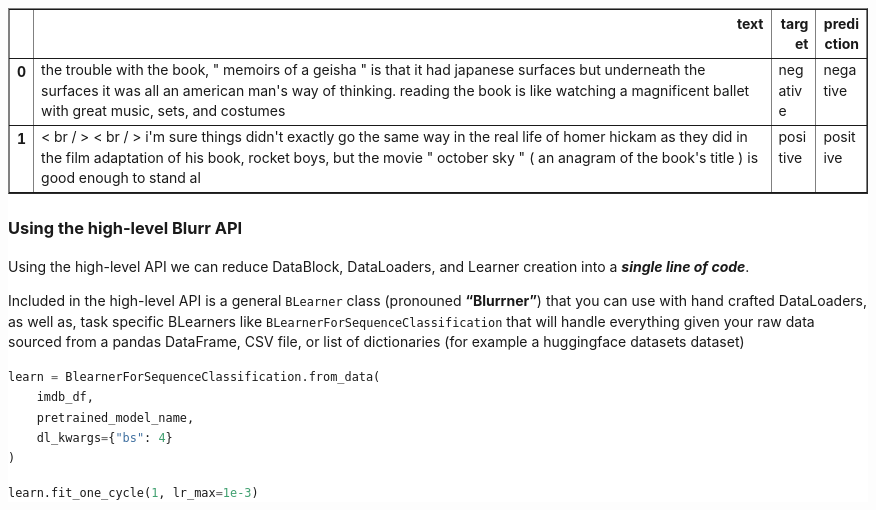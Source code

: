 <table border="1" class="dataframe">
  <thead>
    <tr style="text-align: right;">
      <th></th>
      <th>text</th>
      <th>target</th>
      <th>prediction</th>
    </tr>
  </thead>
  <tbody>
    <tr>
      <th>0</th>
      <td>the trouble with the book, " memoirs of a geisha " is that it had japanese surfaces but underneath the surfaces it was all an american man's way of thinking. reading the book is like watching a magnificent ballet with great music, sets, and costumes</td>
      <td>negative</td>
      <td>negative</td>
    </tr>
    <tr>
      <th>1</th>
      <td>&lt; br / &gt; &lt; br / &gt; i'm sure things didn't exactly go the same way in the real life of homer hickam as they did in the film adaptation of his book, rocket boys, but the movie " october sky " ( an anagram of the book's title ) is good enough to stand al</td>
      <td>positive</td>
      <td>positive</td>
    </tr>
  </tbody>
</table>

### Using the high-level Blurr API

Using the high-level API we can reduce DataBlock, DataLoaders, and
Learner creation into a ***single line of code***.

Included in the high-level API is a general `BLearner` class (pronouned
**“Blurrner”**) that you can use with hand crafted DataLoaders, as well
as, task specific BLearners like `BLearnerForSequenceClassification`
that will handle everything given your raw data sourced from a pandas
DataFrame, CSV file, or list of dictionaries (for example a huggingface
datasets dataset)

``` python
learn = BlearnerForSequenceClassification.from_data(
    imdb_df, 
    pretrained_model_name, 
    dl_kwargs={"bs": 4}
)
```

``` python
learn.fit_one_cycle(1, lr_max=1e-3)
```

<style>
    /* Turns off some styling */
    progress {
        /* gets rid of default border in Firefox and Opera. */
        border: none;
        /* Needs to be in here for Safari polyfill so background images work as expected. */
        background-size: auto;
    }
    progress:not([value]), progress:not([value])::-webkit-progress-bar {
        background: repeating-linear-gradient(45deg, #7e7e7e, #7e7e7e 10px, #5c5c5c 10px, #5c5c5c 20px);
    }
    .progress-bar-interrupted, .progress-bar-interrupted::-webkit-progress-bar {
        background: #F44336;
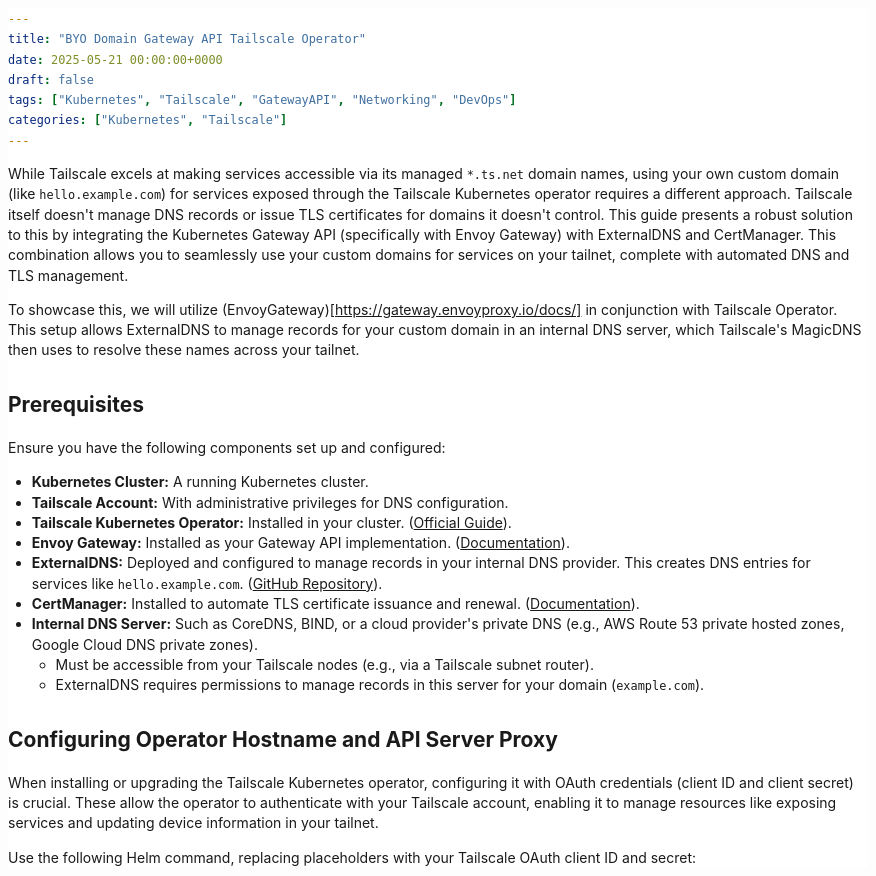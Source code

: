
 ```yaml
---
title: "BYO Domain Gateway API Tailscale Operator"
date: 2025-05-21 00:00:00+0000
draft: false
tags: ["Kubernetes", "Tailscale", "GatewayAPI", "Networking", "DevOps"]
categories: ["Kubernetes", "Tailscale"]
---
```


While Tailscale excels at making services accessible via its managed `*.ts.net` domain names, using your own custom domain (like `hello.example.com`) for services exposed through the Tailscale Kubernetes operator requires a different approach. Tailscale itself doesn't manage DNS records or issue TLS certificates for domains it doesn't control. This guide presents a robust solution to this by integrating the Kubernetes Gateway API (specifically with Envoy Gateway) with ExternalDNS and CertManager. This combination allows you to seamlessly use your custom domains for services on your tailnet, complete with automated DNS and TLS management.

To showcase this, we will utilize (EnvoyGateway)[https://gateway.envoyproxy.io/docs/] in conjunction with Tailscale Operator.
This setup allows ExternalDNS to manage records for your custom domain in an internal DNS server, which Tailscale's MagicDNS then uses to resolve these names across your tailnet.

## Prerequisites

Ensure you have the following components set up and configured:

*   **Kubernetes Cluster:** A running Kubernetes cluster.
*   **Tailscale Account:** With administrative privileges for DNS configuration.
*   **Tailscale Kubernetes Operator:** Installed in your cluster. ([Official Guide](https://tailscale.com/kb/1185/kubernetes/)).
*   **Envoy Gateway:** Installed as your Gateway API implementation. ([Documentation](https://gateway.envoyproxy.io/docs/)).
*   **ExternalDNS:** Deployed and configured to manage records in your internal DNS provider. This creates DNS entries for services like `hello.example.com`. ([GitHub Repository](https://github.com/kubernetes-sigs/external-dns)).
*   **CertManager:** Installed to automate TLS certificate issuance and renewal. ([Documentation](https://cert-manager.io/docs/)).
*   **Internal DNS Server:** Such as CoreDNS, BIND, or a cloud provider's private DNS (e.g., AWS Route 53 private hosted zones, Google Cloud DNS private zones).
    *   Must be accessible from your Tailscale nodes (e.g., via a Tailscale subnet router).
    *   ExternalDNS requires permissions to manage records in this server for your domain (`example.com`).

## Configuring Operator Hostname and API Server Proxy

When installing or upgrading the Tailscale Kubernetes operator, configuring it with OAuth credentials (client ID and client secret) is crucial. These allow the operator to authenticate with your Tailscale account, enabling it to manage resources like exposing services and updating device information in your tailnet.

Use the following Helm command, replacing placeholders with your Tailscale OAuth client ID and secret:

Task item: From the material, report only how many lines include the word "allows".

Response box: 2